One note to online brokers marching toward world domination: Be careful — regulators are watching.
Online brokerages have long been immune to the legal actions dogging full-service firms that make investment recommendations. But now the electronic upstarts such as E*Trade (EGRP:Nasdaq – news), Schwab (SCH:NYSE – news) and Ameritrade (AMTD:Nasdaq – news) face the prospect that their legal responsibilities will be expanded to include so-called suitability, over advice on whether to buy or sell an investment was appropriate.

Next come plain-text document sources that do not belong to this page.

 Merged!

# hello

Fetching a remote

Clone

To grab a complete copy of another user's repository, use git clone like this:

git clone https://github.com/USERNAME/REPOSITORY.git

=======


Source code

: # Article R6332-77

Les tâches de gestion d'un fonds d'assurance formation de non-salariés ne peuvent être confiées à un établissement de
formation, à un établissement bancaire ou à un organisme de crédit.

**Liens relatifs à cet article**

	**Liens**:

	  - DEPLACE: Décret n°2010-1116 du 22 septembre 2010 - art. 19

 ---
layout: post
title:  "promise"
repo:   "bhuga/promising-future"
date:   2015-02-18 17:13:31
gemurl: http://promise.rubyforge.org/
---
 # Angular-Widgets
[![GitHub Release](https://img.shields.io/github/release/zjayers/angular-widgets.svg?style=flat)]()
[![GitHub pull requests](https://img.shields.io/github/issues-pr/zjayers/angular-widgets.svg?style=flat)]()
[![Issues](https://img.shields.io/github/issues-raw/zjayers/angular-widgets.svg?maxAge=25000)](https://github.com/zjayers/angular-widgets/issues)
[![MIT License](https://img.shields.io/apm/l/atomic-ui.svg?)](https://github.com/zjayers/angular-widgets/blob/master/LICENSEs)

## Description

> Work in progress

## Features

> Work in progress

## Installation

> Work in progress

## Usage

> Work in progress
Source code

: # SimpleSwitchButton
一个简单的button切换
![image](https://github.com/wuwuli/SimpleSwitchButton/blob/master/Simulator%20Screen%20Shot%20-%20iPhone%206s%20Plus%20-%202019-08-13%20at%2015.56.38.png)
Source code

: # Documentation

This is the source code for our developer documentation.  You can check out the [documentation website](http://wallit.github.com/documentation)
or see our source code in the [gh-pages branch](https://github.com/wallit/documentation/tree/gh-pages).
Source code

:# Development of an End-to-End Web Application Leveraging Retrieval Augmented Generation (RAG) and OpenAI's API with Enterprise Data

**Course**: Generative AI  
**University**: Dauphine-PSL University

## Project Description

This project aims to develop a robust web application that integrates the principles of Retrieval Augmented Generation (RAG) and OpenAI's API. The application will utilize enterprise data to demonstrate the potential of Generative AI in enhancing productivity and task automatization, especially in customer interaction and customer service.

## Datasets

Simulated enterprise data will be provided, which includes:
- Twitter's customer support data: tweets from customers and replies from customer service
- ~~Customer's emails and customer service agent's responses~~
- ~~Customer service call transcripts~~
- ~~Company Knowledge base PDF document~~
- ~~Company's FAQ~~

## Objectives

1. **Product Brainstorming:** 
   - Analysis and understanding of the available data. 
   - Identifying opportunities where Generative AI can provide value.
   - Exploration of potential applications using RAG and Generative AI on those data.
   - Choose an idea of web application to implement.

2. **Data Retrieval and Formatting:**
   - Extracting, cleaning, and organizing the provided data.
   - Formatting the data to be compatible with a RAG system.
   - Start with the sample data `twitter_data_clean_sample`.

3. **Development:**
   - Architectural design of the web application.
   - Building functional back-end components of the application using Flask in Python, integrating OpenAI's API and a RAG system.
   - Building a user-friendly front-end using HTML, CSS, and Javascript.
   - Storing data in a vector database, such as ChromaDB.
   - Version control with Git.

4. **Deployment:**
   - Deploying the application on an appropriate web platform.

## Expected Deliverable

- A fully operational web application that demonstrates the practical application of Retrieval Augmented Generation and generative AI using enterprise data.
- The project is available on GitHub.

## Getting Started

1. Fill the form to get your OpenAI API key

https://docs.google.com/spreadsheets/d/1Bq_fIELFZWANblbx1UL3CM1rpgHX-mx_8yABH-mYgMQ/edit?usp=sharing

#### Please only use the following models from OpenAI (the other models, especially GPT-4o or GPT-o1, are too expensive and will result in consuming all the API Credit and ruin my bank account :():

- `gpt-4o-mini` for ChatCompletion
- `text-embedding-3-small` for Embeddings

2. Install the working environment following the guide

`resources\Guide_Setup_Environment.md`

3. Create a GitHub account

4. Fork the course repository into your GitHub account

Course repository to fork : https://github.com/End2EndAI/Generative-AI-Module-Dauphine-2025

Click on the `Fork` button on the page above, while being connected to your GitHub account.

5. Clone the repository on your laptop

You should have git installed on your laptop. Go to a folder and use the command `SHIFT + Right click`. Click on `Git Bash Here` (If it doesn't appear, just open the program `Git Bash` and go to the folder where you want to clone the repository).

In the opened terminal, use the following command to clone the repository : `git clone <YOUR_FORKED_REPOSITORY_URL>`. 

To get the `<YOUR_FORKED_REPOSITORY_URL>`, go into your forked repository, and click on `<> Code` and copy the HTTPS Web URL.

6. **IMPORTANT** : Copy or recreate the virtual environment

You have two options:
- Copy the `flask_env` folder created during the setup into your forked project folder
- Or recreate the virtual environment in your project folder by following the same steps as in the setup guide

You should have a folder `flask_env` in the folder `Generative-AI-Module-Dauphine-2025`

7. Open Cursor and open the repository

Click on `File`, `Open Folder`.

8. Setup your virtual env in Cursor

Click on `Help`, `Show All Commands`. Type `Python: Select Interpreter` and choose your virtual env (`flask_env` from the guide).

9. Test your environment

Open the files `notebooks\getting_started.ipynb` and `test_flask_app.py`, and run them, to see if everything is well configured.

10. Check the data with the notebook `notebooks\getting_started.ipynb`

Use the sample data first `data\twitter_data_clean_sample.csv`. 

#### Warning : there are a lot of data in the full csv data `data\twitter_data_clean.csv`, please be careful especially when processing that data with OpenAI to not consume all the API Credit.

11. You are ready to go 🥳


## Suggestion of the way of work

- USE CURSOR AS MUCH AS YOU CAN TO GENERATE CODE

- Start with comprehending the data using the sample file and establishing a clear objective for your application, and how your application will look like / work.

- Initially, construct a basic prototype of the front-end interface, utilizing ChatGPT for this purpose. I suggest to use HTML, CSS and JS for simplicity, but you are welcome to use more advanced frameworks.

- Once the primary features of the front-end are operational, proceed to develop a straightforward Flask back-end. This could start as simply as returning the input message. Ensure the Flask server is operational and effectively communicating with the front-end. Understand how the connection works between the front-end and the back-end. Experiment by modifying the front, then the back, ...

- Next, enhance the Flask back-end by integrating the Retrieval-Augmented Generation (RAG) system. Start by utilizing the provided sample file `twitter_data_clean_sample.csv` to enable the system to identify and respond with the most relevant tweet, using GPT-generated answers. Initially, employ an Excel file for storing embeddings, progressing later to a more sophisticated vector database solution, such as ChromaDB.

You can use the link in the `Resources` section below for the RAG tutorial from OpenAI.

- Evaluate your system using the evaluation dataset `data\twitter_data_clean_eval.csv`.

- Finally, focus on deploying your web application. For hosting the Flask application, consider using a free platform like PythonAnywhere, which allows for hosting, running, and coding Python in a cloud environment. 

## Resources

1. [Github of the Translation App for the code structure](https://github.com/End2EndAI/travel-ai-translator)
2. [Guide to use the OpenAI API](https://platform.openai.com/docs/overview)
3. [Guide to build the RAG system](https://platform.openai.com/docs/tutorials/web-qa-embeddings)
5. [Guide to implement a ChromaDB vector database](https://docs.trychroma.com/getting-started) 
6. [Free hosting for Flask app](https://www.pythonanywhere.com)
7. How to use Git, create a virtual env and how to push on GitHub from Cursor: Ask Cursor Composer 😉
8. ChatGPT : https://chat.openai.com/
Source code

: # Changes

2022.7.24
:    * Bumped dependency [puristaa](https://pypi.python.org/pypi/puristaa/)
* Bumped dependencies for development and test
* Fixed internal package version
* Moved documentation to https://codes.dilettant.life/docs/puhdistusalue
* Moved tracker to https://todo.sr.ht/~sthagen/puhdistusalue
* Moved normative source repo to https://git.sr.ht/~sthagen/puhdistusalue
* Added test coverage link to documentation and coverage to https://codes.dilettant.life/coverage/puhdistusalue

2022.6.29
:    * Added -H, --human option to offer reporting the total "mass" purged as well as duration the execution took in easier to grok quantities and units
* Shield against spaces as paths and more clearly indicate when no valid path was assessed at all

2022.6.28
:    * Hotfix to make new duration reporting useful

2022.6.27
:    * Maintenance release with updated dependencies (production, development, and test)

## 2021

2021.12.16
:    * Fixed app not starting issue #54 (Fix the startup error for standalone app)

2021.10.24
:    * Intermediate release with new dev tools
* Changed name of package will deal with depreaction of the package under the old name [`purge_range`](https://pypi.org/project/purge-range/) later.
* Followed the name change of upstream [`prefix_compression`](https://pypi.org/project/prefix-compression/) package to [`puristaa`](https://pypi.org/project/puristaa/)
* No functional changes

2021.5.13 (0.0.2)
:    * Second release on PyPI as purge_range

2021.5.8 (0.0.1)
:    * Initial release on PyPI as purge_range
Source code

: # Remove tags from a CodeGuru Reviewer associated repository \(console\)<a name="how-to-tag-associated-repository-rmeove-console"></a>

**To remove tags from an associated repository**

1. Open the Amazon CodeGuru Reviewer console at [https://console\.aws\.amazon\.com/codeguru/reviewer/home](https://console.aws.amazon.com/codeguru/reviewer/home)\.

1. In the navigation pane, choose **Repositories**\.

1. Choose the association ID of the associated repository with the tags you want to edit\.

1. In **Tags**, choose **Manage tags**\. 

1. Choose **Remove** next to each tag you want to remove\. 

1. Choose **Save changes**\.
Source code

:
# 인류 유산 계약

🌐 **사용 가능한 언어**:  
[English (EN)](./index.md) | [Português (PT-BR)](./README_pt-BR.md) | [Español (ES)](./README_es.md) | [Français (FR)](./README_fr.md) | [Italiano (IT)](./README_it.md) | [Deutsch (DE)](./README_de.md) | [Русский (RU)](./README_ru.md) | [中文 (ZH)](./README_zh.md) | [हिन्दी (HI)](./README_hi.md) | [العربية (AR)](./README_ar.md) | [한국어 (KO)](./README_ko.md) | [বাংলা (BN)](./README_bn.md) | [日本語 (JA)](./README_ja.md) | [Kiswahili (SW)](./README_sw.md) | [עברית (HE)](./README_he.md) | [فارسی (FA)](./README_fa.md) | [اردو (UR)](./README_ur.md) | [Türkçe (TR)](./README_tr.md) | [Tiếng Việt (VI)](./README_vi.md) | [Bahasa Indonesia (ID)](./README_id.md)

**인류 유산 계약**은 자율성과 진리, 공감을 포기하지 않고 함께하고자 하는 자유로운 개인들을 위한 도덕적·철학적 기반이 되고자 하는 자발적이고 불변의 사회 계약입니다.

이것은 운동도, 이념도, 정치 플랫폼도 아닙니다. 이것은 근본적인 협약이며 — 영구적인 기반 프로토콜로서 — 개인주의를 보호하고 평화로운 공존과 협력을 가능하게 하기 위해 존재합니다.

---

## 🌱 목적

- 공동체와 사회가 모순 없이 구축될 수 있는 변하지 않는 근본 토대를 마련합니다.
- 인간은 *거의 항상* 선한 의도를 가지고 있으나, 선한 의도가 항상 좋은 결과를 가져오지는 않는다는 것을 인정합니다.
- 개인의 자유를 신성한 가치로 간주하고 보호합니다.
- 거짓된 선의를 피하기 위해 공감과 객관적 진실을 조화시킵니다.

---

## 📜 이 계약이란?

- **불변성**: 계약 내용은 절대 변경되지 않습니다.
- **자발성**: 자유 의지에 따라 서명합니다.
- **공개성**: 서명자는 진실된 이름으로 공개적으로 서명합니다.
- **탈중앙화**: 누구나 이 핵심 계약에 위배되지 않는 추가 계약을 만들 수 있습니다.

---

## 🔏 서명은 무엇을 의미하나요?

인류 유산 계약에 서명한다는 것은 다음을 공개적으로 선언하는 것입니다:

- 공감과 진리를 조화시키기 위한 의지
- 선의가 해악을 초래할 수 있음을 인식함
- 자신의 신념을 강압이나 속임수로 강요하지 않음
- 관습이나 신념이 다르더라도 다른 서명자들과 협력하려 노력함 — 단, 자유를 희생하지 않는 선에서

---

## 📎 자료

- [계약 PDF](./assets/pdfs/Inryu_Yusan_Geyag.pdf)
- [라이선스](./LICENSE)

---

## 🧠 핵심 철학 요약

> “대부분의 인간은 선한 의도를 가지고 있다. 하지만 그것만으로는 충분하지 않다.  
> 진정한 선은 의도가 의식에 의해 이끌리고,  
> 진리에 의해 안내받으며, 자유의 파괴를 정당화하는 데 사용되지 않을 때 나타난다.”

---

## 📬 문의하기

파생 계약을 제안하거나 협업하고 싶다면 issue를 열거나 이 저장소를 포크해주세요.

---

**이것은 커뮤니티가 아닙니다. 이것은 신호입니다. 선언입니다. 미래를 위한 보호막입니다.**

As a result, online brokers moving toward personalization of their sites and a more full-service operation will have to better manage their client interactions to maintain appropriate ideas for specific clients.
And from the looks of separate reports from the Securities and Exchange Commission’s Laura Unger and New York Attorney General Eliot Spitzer, those aren’t the only changes that may be in the wind for the online brokers. Indeed, almost all of their functions appear to be under scrutiny.
The report by commissioner Unger is a key move for the SEC, and is a likely precursor to some degree of rulemaking, although an SEC press release dubbed “extensive rulemaking” still “premature.” The report, issued Monday morning, set out a framework for the agency to:
- Gather information on suitability;
- Push online firms toward best-execution practices regardless of payment for order flow and order handling;
- Develop better real-time market information;
- Expand systems’ capacity;
- Increase investor education;
- Analyze chat rooms’ effect on certain stock prices; and
- Evaluate client privacy concerns.
The industry was busy evaluating the report Monday. “We’re just beginning to digest the report, so it’s too early to make a prediction,” says a Schwab spokesman. “But our view is that the online channel is one of many and that it would be a mistake to somehow single it out for specific regulation.”
An Ameritrade spokesman, however, said he didn’t see his firm venturing into the advice arena and thought the SEC report was trying to better regulate the evolution of Internet brokers.
If rulemaking does follow, says New York securities attorney Jonathan Kord Lagemann, it could dramatically change the way online brokers operate. “You’ve got to have a larger compliance and legal department, and that can make it difficult to keep giving cheap execution,” he says. “It’s going to force them to be more like Merrill Lynch (MER:NYSE – news).”
And like everything else they’ve touched on Wall Street, online brokers will be blazing some trails, especially in terms of suitability. In the days of flesh-and-blood brokers, an unsuitable investment would be an oil-and-gas limited partnership sold to a 98-year-old widow who had never before invested. That definition has changed to put the focus on bringing an idea to buy, sell or hold a security to the attention of a client.
“The world has changed,” says Los Angeles securities attorney Philip Aidikoff of Aidikoff & Uhl. “If Merrill Lynch advertises research available and someone read it and then buys the stock online, doesn’t suitability come into play?”
Spitzer managed to squeeze $500,000 from the Securities Industry Association for educational advertising and materials for investors. While half a mill is dogtrack money compared to the hundreds of millions online brokers will spend on advertising in 1999, the effort is getting some attention.
Spitzer’s push has all the right buzzwords. His report endorses “good old fashioned research and education” and says that “cheap, easy and frequent trading does not equal successful trading.”
But attorney Aidikoff says regulators won’t be the primary influence on how online brokerages develop. “The reality is they can put in collars on suitability the same way they have with equity,” Aidikoff says, referring to the kinds of margin controls and trading limits e-brokers have put on customers. “And I suspect in the next eight to 12 months, you’ll see that — no matter what the SEC does.”
At a legal conference in New York two weeks ago, the SEC’s Carmen Lawrence said the agency was keeping a close eye on suitability and whether links to other sites, bulletin boards or third parties could fall into the category of recommendations.
Aidikoff, for one, is expecting change: “The firms will adapt because it doesn’t make sense for them to get sued on something they can prevent.”